Un instant après, du moins je n’ai jamais m combien avait duré mon sommeil, je fus réveillé par des voix qui ne m’étaient pas inconnues, plusieurs figures, annonçant l’inquiétude, étaient penchées au-dessus de la mienne, et une douce chaleur m’environnait de toute part ; j’étais à la ferme, couché dans mon propre lit. Ma première parole fut pour appeler Grégoire.

Tous ceux qui étaient là échangèrent un regard plein de tristesse ; mon père essaya vainement de rester impassible : ses lèvres tremblantes devinrent pâles, et ses yeux s’emplirent de larmes.

« Je lui aurais donné la moitié de mes terres ; je l’aurais béni comme s’il eût été mon enfant, dit-il. Oh ! mon Dieu, je me serais mis à ses genoux pour lui demander pardon de mon injustice et de ma dureté envers lui. »

Je n’entendis pas les paroles qui suivirent ; mes yeux se voilèrent, je fus pris de vertige et retombai sans mouvement.

Plusieurs semaines s’étaient écoulées depuis cette horrible nuit, lorsque je repris entièrement connaissance ; les cheveux de mon père avaient blanchi, et ses mains tremblaient comme celles d’un vieillard.

Je ne lui parlai pas de Grégoire ; il nous était impossible de proférer son nom ; mais son souvenir absorbait toutes nos pensées. Lassie allait et venait partout, prenait la meilleure place au coin du feu, sans qu’on songeât à l’en gronder ; mon père essaya même de la caresser ; mais elle se recula d’un air de méfiance ; et lui, acceptant ce reproche muet de la pauvre bête, soupira douloureusement.

Tante Fanny, toujours expansive, me raconta que le soir fatal où je m’étais engagé dans les landes, mon père, aigri sans doute par la prolongation de mon absence, et plus tourmenté qu’il ne voulait le paraître, s’était montré plus dur que jamais à l’égard de Grégoire ; il lui avait reproché la pauvreté de son père, et sa propre stupidité, qui l’empêchait de se rendre utile ; car, en dépit des paroles du vieux berger, mon père le considérait toujours comme n’étant bon à rien.

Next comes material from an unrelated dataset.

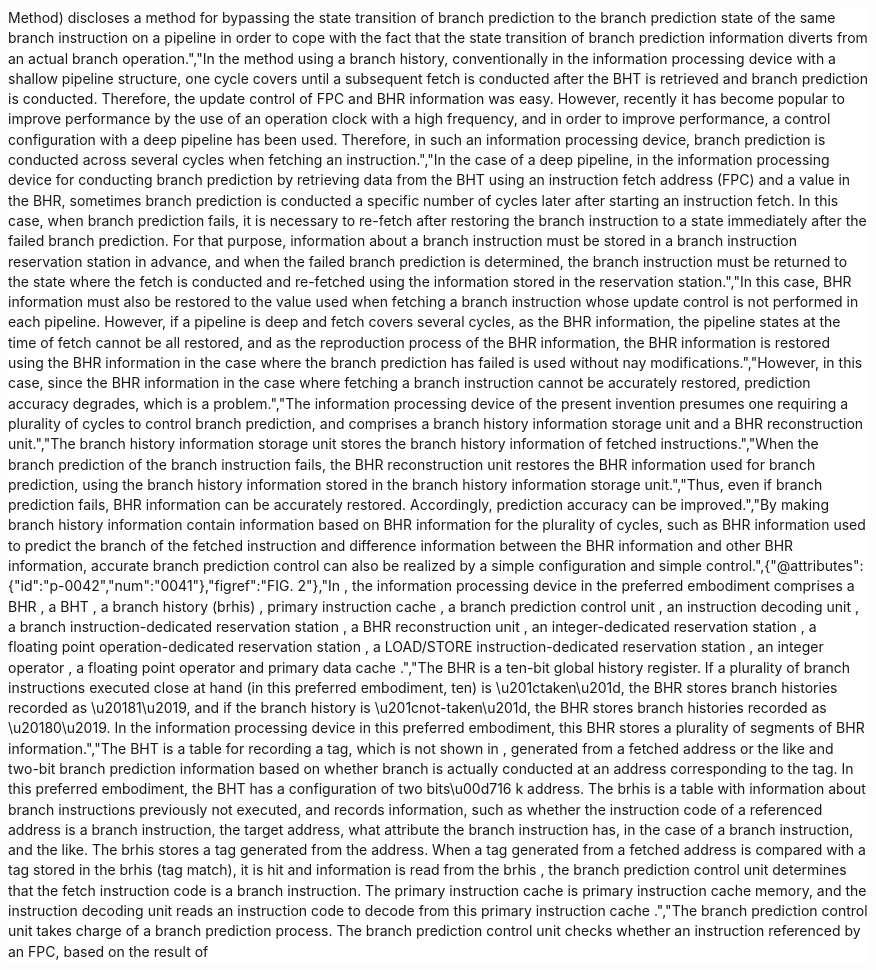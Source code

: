 Method) discloses a method for bypassing the state transition of branch prediction to the branch prediction state of the same branch instruction on a pipeline in order to cope with the fact that the state transition of branch prediction information diverts from an actual branch operation.","In the method using a branch history, conventionally in the information processing device with a shallow pipeline structure, one cycle covers until a subsequent fetch is conducted after the BHT is retrieved and branch prediction is conducted. Therefore, the update control of FPC and BHR information was easy. However, recently it has become popular to improve performance by the use of an operation clock with a high frequency, and in order to improve performance, a control configuration with a deep pipeline has been used. Therefore, in such an information processing device, branch prediction is conducted across several cycles when fetching an instruction.","In the case of a deep pipeline, in the information processing device for conducting branch prediction by retrieving data from the BHT using an instruction fetch address (FPC) and a value in the BHR, sometimes branch prediction is conducted a specific number of cycles later after starting an instruction fetch. In this case, when branch prediction fails, it is necessary to re-fetch after restoring the branch instruction to a state immediately after the failed branch prediction. For that purpose, information about a branch instruction must be stored in a branch instruction reservation station in advance, and when the failed branch prediction is determined, the branch instruction must be returned to the state where the fetch is conducted and re-fetched using the information stored in the reservation station.","In this case, BHR information must also be restored to the value used when fetching a branch instruction whose update control is not performed in each pipeline. However, if a pipeline is deep and fetch covers several cycles, as the BHR information, the pipeline states at the time of fetch cannot be all restored, and as the reproduction process of the BHR information, the BHR information is restored using the BHR information in the case where the branch prediction has failed is used without nay modifications.","However, in this case, since the BHR information in the case where fetching a branch instruction cannot be accurately restored, prediction accuracy degrades, which is a problem.","The information processing device of the present invention presumes one requiring a plurality of cycles to control branch prediction, and comprises a branch history information storage unit and a BHR reconstruction unit.","The branch history information storage unit stores the branch history information of fetched instructions.","When the branch prediction of the branch instruction fails, the BHR reconstruction unit restores the BHR information used for branch prediction, using the branch history information stored in the branch history information storage unit.","Thus, even if branch prediction fails, BHR information can be accurately restored. Accordingly, prediction accuracy can be improved.","By making branch history information contain information based on BHR information for the plurality of cycles, such as BHR information used to predict the branch of the fetched instruction and difference information between the BHR information and other BHR information, accurate branch prediction control can also be realized by a simple configuration and simple control.",{"@attributes":{"id":"p-0042","num":"0041"},"figref":"FIG. 2"},"In , the information processing device in the preferred embodiment comprises a BHR , a BHT , a branch history (brhis) , primary instruction cache , a branch prediction control unit , an instruction decoding unit , a branch instruction-dedicated reservation station , a BHR reconstruction unit , an integer-dedicated reservation station , a floating point operation-dedicated reservation station , a LOAD\/STORE instruction-dedicated reservation station , an integer operator , a floating point operator  and primary data cache .","The BHR  is a ten-bit global history register. If a plurality of branch instructions executed close at hand (in this preferred embodiment, ten) is \u201ctaken\u201d, the BHR  stores branch histories recorded as \u20181\u2019, and if the branch history is \u201cnot-taken\u201d, the BHR  stores branch histories recorded as \u20180\u2019. In the information processing device in this preferred embodiment, this BHR  stores a plurality of segments of BHR information.","The BHT  is a table for recording a tag, which is not shown in , generated from a fetched address or the like and two-bit branch prediction information based on whether branch is actually conducted at an address corresponding to the tag. In this preferred embodiment, the BHT  has a configuration of two bits\u00d716 k address. The brhis  is a table with information about branch instructions previously not executed, and records information, such as whether the instruction code of a referenced address is a branch instruction, the target address, what attribute the branch instruction has, in the case of a branch instruction, and the like. The brhis  stores a tag generated from the address. When a tag generated from a fetched address is compared with a tag stored in the brhis  (tag match), it is hit and information is read from the brhis , the branch prediction control unit  determines that the fetch instruction code is a branch instruction. The primary instruction cache  is primary instruction cache memory, and the instruction decoding unit  reads an instruction code to decode from this primary instruction cache .","The branch prediction control unit  takes charge of a branch prediction process. The branch prediction control unit  checks whether an instruction referenced by an FPC, based on the result of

À la fin, Grégoire avait sifflé sa chienne, qui était blottie sous la chaise de son maître, dans la crainte d’un coup de pied ou d’un coup de manche à balai, et tous les deux avaient quitté la salle. Mon père venait d’exprimer son inquiétude relativement à mon retour, et ma tante pensa bien, en voyant partir Grégoire, qu’il allait au-devant de moi. Trois heures après, tout le monde à la ferme était dans la plus vive anxiété à mon égard ; on voulait venir à ma rencontre, mais on ne savait pas où me chercher. Personne ne pensait à Grégoire et ne s’apercevait de son absence, quand Lassie arriva, ayant mon foulard attaché autour du cou. Chacun prit aussitôt des couvertures, des lanternes, des vêtements, de l’eau-de-vie, tout ce qu’on put imaginer d’utile en pareille circonstance. On me trouva dormant d’un sommeil glacé, mais respirant encore, sous la roche où Lassie avait amené ceux qui l’accompagnaient. J’étais couvert du plaid de Grégoire, et mes pieds étaient soigneusement enveloppés dans sa veste de peau de chèvre.

Mon frère me tenait dans ses bras presque nus, et sur sa figure inanimée, se voyait encore l’empreinte d’un sourire plein de douceur.

Les dernières paroles de mon père furent pour demander à Dieu de lui pardonner ses torts envers le pauvre orphelin ; et nous trouvâmes dans son testament quelques lignes par lesquelles, en témoignage de son repentir, il demandait à être enterré au pied de la fosse où Grégoire reposait à côté de ma mère.